Action item. From the records below, transcribe exactly the lines that begin at the line with "4. If a player" and end at the line with "of the world.", both included.

----- Exercise data

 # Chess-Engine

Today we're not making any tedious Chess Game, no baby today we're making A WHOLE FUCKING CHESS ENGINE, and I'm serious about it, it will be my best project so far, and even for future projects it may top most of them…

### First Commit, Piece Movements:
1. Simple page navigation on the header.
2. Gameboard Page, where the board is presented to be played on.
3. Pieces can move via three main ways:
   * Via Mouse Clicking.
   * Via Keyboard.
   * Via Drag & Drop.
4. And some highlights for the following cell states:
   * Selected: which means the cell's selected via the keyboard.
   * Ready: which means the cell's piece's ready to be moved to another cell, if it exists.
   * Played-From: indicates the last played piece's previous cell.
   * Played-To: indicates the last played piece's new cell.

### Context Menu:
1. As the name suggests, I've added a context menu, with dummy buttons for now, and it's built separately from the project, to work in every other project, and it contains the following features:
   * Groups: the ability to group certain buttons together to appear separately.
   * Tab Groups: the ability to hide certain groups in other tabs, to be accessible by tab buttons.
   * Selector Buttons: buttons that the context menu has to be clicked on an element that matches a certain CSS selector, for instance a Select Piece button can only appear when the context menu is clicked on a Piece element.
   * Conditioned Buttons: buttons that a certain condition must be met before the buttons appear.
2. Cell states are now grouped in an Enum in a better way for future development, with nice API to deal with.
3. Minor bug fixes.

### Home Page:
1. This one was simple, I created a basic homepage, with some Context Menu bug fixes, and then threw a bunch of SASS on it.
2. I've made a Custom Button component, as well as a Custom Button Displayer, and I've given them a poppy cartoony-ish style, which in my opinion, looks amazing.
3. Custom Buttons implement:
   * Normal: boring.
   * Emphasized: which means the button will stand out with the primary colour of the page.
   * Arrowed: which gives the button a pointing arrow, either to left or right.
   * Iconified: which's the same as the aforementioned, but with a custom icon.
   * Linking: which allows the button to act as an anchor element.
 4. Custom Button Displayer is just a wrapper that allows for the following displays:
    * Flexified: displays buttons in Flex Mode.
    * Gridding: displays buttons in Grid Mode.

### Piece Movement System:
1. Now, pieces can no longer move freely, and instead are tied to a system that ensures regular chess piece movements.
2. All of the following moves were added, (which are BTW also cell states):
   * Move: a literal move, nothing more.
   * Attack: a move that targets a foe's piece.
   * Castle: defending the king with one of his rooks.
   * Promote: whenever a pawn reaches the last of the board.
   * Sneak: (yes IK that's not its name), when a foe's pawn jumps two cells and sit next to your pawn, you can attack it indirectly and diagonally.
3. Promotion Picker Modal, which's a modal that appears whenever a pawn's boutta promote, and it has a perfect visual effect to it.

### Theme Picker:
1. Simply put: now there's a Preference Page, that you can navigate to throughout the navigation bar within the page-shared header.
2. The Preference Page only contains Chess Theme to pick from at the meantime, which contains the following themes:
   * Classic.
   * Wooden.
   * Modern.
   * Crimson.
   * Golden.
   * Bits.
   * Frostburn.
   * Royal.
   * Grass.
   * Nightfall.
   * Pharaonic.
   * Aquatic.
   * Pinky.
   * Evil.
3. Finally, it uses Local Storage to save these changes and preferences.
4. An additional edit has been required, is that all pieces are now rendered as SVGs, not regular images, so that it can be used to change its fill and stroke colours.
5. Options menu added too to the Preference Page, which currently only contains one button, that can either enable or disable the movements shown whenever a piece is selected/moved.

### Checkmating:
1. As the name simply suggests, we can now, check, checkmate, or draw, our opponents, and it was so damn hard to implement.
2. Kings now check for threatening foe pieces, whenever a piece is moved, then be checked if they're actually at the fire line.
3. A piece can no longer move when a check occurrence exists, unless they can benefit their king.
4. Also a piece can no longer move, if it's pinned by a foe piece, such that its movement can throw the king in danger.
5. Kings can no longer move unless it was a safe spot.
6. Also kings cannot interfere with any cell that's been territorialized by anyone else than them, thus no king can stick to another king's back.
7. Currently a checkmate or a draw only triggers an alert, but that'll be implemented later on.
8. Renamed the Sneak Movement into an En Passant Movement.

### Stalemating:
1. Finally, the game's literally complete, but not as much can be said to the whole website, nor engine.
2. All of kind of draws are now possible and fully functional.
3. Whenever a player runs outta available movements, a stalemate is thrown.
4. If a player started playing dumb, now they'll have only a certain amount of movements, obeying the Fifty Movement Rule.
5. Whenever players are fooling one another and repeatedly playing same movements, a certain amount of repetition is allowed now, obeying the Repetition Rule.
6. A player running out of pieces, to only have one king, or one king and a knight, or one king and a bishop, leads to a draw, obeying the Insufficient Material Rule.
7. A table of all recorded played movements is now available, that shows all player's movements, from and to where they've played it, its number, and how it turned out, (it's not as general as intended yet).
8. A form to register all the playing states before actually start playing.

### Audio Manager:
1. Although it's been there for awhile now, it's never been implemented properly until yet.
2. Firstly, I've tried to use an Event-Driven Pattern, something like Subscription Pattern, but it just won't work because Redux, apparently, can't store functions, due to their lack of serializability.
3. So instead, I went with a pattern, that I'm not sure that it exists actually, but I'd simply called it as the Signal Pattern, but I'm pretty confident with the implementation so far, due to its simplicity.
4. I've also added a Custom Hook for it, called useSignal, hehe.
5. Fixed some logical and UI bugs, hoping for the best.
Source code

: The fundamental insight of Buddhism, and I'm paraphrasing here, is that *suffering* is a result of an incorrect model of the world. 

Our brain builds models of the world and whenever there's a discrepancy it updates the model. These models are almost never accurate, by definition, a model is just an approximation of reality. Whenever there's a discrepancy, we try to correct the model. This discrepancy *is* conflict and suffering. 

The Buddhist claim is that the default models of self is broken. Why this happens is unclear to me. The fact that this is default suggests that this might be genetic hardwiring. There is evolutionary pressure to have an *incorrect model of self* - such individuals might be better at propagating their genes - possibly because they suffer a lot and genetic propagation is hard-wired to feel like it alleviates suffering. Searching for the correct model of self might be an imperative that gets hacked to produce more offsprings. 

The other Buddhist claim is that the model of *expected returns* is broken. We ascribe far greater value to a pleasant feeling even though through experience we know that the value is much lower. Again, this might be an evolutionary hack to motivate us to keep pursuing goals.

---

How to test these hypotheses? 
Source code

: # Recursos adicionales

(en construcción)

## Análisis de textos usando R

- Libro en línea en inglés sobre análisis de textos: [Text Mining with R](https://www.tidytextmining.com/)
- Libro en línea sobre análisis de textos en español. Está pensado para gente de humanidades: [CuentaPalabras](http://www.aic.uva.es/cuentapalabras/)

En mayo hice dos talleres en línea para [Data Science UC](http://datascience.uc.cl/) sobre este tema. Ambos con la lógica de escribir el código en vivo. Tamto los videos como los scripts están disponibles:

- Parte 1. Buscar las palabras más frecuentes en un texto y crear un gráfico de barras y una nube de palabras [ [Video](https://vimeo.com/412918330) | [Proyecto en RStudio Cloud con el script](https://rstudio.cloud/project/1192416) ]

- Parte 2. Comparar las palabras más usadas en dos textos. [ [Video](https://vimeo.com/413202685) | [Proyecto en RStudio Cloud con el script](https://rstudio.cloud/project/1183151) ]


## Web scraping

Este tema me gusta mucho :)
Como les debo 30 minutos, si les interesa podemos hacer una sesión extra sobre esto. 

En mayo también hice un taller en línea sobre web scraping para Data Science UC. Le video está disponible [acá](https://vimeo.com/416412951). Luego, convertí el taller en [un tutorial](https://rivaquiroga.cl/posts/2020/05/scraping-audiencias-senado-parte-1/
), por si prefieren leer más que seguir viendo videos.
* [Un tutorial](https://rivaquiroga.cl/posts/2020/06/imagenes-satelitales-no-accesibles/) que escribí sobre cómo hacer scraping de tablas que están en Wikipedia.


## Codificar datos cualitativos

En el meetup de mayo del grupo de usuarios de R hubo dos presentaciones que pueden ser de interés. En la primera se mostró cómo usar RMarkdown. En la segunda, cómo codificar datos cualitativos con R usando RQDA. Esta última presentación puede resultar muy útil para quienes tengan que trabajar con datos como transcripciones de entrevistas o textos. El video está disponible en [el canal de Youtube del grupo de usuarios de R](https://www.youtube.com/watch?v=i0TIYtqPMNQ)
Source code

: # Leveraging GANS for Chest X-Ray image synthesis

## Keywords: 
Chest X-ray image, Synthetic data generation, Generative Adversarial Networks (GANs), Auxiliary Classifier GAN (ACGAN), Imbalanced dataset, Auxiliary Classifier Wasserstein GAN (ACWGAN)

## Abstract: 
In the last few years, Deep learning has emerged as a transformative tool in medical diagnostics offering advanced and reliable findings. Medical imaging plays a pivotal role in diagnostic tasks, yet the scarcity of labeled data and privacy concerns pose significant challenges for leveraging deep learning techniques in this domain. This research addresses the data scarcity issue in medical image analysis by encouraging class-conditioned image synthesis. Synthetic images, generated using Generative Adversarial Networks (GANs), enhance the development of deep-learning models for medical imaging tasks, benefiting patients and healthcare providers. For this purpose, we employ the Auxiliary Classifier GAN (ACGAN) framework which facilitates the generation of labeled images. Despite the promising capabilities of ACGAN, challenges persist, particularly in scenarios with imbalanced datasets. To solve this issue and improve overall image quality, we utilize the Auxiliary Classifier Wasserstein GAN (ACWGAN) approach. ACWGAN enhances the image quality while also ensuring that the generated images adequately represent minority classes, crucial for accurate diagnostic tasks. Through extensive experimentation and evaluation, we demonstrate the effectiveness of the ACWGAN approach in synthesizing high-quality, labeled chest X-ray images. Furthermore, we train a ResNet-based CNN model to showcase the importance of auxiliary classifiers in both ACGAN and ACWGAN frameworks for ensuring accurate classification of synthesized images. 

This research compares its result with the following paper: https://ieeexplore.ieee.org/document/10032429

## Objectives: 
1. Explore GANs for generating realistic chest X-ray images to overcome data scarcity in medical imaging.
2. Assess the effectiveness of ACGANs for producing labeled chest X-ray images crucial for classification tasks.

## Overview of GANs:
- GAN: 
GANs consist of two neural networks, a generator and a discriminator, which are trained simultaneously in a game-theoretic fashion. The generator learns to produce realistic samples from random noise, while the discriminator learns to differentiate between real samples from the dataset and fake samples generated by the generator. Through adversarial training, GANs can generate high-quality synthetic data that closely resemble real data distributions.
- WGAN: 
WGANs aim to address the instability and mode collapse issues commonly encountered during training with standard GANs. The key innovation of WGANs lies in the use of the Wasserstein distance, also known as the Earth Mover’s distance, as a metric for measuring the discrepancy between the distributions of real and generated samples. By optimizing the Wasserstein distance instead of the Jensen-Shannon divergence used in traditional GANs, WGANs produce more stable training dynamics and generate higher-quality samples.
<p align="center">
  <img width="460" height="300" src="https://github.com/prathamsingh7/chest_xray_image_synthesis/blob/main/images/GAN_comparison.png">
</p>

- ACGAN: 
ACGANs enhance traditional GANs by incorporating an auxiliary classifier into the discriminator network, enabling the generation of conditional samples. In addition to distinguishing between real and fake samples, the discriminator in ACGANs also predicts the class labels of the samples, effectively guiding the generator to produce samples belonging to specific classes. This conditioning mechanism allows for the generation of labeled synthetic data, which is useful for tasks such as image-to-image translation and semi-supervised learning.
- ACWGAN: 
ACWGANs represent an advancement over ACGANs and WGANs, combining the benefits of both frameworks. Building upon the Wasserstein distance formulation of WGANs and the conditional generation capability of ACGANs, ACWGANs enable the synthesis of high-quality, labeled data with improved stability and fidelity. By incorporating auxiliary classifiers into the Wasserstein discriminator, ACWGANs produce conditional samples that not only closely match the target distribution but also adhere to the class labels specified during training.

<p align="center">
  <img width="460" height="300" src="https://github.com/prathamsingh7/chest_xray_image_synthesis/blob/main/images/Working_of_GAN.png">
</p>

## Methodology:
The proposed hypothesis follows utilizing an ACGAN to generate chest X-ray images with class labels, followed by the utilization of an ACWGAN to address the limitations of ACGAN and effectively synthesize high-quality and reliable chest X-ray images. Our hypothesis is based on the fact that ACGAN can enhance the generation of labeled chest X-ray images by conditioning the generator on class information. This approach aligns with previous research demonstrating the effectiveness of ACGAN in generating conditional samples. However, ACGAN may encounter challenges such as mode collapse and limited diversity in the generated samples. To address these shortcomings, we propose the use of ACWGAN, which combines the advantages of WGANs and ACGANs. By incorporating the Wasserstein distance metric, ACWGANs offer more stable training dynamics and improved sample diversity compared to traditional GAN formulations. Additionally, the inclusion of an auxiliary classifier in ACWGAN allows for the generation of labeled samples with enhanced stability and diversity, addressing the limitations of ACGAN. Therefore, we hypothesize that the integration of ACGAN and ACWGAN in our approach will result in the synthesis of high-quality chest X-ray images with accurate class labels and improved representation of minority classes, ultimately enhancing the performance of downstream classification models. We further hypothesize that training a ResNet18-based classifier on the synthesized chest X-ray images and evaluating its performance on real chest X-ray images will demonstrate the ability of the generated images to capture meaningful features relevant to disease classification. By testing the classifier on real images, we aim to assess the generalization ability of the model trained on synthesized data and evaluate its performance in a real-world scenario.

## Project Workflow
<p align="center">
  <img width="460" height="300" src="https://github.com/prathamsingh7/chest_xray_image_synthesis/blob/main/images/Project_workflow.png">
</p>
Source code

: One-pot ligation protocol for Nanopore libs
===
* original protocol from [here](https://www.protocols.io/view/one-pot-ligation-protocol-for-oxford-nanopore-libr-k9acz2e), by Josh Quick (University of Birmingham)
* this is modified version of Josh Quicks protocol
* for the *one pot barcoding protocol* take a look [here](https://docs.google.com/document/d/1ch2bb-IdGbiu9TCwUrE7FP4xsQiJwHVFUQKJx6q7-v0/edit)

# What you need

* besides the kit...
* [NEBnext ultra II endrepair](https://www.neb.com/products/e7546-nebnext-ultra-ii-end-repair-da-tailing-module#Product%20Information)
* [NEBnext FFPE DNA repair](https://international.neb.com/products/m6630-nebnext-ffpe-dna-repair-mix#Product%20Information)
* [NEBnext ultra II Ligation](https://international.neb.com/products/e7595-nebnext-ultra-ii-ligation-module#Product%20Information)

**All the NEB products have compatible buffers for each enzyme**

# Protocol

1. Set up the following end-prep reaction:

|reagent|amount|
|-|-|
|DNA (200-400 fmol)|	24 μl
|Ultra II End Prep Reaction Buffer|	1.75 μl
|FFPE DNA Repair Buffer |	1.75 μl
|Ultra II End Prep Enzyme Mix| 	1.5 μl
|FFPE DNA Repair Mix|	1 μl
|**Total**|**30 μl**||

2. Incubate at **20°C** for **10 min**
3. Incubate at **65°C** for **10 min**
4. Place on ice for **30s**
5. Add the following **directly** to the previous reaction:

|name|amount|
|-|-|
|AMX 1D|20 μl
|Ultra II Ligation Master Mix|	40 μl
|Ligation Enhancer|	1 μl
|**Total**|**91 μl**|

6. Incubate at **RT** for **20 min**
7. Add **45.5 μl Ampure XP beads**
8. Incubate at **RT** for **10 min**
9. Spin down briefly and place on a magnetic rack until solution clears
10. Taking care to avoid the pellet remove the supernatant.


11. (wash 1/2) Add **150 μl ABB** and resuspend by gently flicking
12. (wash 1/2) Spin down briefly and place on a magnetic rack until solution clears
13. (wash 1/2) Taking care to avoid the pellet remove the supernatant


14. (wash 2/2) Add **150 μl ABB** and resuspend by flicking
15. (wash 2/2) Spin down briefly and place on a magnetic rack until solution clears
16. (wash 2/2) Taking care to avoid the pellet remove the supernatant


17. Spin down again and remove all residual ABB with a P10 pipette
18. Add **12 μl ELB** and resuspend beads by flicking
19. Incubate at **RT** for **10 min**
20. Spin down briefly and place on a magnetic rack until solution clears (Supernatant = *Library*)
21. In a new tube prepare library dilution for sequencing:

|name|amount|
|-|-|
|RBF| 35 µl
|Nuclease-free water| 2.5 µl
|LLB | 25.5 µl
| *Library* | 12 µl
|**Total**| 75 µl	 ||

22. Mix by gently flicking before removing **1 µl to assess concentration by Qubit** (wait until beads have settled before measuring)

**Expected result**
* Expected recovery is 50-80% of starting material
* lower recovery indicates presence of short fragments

----------

Task result.
4. If a player started playing dumb, now they'll have only a certain amount of movements, obeying the Fifty Movement Rule.
5. Whenever players are fooling one another and repeatedly playing same movements, a certain amount of repetition is allowed now, obeying the Repetition Rule.
6. A player running out of pieces, to only have one king, or one king and a knight, or one king and a bishop, leads to a draw, obeying the Insufficient Material Rule.
7. A table of all recorded played movements is now available, that shows all player's movements, from and to where they've played it, its number, and how it turned out, (it's not as general as intended yet).
8. A form to register all the playing states before actually start playing.

### Audio Manager:
1. Although it's been there for awhile now, it's never been implemented properly until yet.
2. Firstly, I've tried to use an Event-Driven Pattern, something like Subscription Pattern, but it just won't work because Redux, apparently, can't store functions, due to their lack of serializability.
3. So instead, I went with a pattern, that I'm not sure that it exists actually, but I'd simply called it as the Signal Pattern, but I'm pretty confident with the implementation so far, due to its simplicity.
4. I've also added a Custom Hook for it, called useSignal, hehe.
5. Fixed some logical and UI bugs, hoping for the best.
Source code

: The fundamental insight of Buddhism, and I'm paraphrasing here, is that *suffering* is a result of an incorrect model of the world. 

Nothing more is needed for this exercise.